STRGMNZ - Editorial

PROBLEM LINK:

Practice
Contest: Division 3
Contest: Division 2
Contest: Division 1

Author: S.Manuj Nanthan
Tester : Aryan Choudhary
Editorialist: Mradul Bhatnagar

DIFFICULTY:

Easy

PREREQUISITES:

Maths, Observation

PROBLEM:

You are given an integer N. Find another integer X(X>N) such that the following conditions are satisfied :

  • X is not a multiple of NN.
  • The value |gcd(N,X)−lcm(N,X)| is as small as possible.

If there are multiple answers for X, print any.

EXPLANATION:

Let g = gcd(N, X) and let Y = \dfrac{X}{g}.

Now, |gcd(N, X) - lcm(N, X)| = |g - \dfrac{NX}{g}| = |g - NY|

Since X > N and X is not multiple of N, we have g < N.

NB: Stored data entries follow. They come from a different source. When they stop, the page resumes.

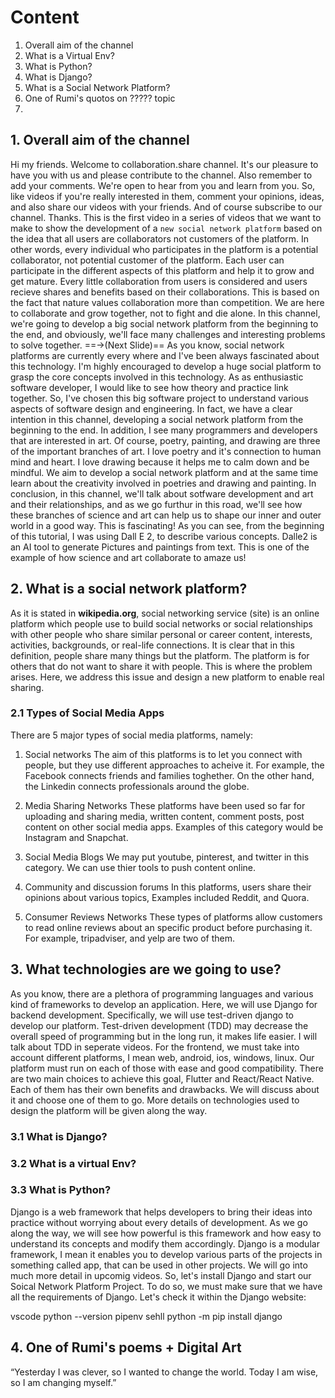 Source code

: # Content 
1. Overall aim of the channel
2. What is a Virtual Env?
3. What is Python?
4. What is Django?
5. What is a Social Network Platform?
6. One of Rumi's quotos on ????? topic
7. 


## 1.  Overall aim of the channel
Hi my friends. 
Welcome to collaboration.share channel. It's our pleasure to have you with us and please contribute to the channel. Also remember to add your comments. We're open to hear from you and learn from you. So, like videos if you're really interested in them, comment your opinions, ideas, and also share our videos with your friends. And of course subscribe to our channel. Thanks.
This is the first video in a series of videos that we want to make to show the development of a `new social network platform` based on the idea that all users are collaborators not customers of the platform. In other words, every individual who participates in the platform is a potential collaborator, not potential customer of the platform. Each user can participate in the different aspects of this platform and help it to grow and get mature. Every little collaboration from users is considered and users recieve shares and benefits based on their collaborations. This is based on the fact that nature values collaboration more than competition. We are here to collaborate and grow together, not to fight and die alone. 
In this channel, we're going to develop a big social network platform from the beginning to the end, and obviously, we'll face many challenges and interesting problems to solve together. ==&rarr;(Next Slide)== As you know, social network platforms are currently every where and I've been always fascinated about this technology. I'm highly encouraged to develop a huge social platform to grasp the core concepts involved in this technology. As as enthusiastic software developer, I would like to see how theory and practice link together. So, I've chosen this big software project to understand various aspects of software design and engineering. In fact, we have a clear intention in this channel, developing a social network platform from the beginning to the end. In addition, I see many programmers and developers that are interested in art. Of course, poetry, painting, and drawing are three of the important branches of art. I love poetry and it's connection to human mind and heart. I love drawing because it helps me to calm down and be mindful. We aim to develop a social network platform and at the same time learn about the creativity involved in poetries and drawing and painting. In conclusion, in this channel, we'll talk about sotfware development and art and their relationships, and as we go furthur in this road, we'll see how these branches of science and art can help us to shape our inner and outer world in a good way. This is fascinating!
As you can see, from the beginning of this tutorial, I was using Dall E 2, to describe various concepts. Dalle2 is an AI tool to generate Pictures and paintings from text. This is one of the example of how science and art collaborate to amaze us!

## 2. What is a social network platform?
As it is stated in **wikipedia.org**, social networking service (site) is an online platform which people use to build social networks or social relationships with other people who share similar personal or career content, interests, activities, backgrounds, or real-life connections. It is clear that in this definition, people share many things but the platform. The platform is for others that do not want to share it with people. This is where the problem arises. Here, we address this issue and design a new platform to enable real sharing. 

### 2.1 Types of Social Media Apps
There are 5 major types of social media platforms, namely:
1. Social networks 
The aim of this platforms is to let you connect with people, but they use different approaches to acheive it. For example, the Facebook connects friends and families toghether. On the other hand, the Linkedin connects professionals around the globe. 

2. Media Sharing Networks
These platforms have been used so far for uploading and sharing media, written content, comment posts, post content on other social media apps. Examples of this category would be Instagram and Snapchat.

3. Social Media Blogs
We may put youtube, pinterest, and twitter in this category. We can use thier tools to push content online. 

4. Community and discussion forums
In this platforms, users share their opinions about various topics, Examples included Reddit, and Quora. 

5. Consumer Reviews Networks
These types of platforms allow customers to read online reviews about an specific product before purchasing it. For example, tripadviser, and yelp are two of them.

## 3. What technologies are we going to use?
As you know, there are a plethora of programming languages and various kind of frameworks to develop an application. Here, we will use Django for backend development. Specifically, we will use test-driven django to develop our platform. Test-driven development (TDD) may decrease the overall speed of programming but in the long run, it makes life easier. I will talk about TDD in seperate videos. 
For the frontend, we must take into account different platforms, I mean web, android, ios, windows, linux. Our platform must run on each of those with ease and good compatibility. There are two main choices to achieve this goal, Flutter and React/React Native. Each of them has their own benefits and drawbacks. We will discuss about it and choose one of them to go. More details on technologies used to design the platform will be given along the way.

### 3.1 What is Django?
### 3.2 What is a virtual Env?
### 3.3 What is Python?

Django is a web framework that helps developers to bring their ideas into practice without worrying about every details of development. As we go along the way, we will see how powerful is this framework and how easy to understand its concepts and modify them accordingly. Django is a modular framework, I mean it enables you to develop various parts of the projects in something called app, that can be used in other projects. We will go into much more detail in upcomig videos. So, let's install Django and start our Soical Network Platform Project. To do so, we must make sure that we have all the requirements of Django. Let's check it within the Django website:


vscode
python --version
pipenv sehll
python -m pip install django



## 4. One of Rumi's poems + Digital Art

“Yesterday I was clever, so I wanted to change the world. Today I am wise, so I am changing myself.”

So g < NY and hence |gcd(N, X) - lcm(N, X)| = |g - \dfrac{NX}{g}| = |g - NY| = NY - g

Now gcd(N, X) = g implies gcd(\dfrac{N}{g}, Y) = 1. Since X > N, we have Y > \dfrac{N}{g}.

So, Y \ge \dfrac{N}{g} + 1. But gcd(\dfrac{N}{g}, \dfrac{NX}{g} + 1) = 1. So, the minimum occurs at Y = \dfrac{N}{g} + 1.

So for fixed g = gcd(N, X), the minimum is equal to N(\dfrac{N}{g} + 1) - g = \dfrac{N^2}{g} - g + 1

The function \dfrac{N^2}{g} - g + 1 is decreasing function over g. So choose g as big as possible.

Let p be the smallest prime factor N, then choose g = \dfrac{N}{p} (largest factor of N)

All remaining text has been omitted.